#### TASK BRIEF
Copy all lines containing the string "повече" from the records below.

Top of DATA FOR THE TASK

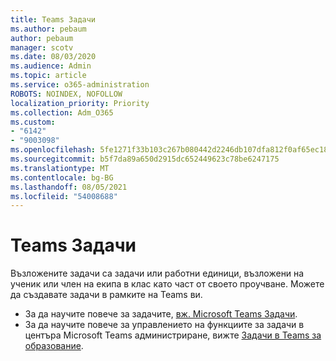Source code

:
 ```yaml
---
title: Teams Задачи
ms.author: pebaum
author: pebaum
manager: scotv
ms.date: 08/03/2020
ms.audience: Admin
ms.topic: article
ms.service: o365-administration
ROBOTS: NOINDEX, NOFOLLOW
localization_priority: Priority
ms.collection: Adm_O365
ms.custom:
- "6142"
- "9003098"
ms.openlocfilehash: 5fe1271f33b103c267b080442d2246db107dfa812f0af65ec1808dd1cd640a4e
ms.sourcegitcommit: b5f7da89a650d2915dc652449623c78be6247175
ms.translationtype: MT
ms.contentlocale: bg-BG
ms.lasthandoff: 08/05/2021
ms.locfileid: "54008688"
---
```

# <a name="teams-assignments"></a>Teams Задачи

Възложените задачи са задачи или работни единици, възложени на ученик или член на екипа в клас като част от своето проучване. Можете да създавате задачи в рамките на Teams ви.

- За да научите повече за задачите, [вж. Microsoft Teams Задачи](https://support.microsoft.com/en-us/office/microsoft-teams-5aa4431a-8a3c-4aa5-87a6-b6401abea114#ID0EAABAAA=Assignments).
- За да научите повече за управлението на функциите за задачи в центъра Microsoft Teams администриране, вижте [Задачи в Teams за образование](https://docs.microsoft.com/microsoftteams/expand-teams-across-your-org/assignments-in-teams).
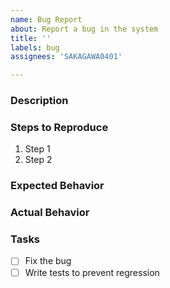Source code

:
 ```yaml
---
name: Bug Report
about: Report a bug in the system
title: ''
labels: bug
assignees: 'SAKAGAWA0401'

---
```


### Description
<!-- Provide a clear and concise description of the bug -->

### Steps to Reproduce
1. Step 1
2. Step 2

### Expected Behavior
<!-- Describe what you expected to happen -->

### Actual Behavior
<!-- Describe what actually happened -->

### Tasks
- [ ] Fix the bug
- [ ] Write tests to prevent regression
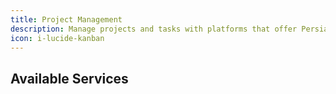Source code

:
 ```yaml
---
title: Project Management
description: Manage projects and tasks with platforms that offer Persian language support and local hosting.
icon: i-lucide-kanban
---
```


## Available Services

Bottom of DATA FOR THE TASK

#### YOUR RESPONSE
- За да научите повече за задачите, [вж. Microsoft Teams Задачи](https://support.microsoft.com/en-us/office/microsoft-teams-5aa4431a-8a3c-4aa5-87a6-b6401abea114#ID0EAABAAA=Assignments).
- За да научите повече за управлението на функциите за задачи в центъра Microsoft Teams администриране, вижте [Задачи в Teams за образование](https://docs.microsoft.com/microsoftteams/expand-teams-across-your-org/assignments-in-teams).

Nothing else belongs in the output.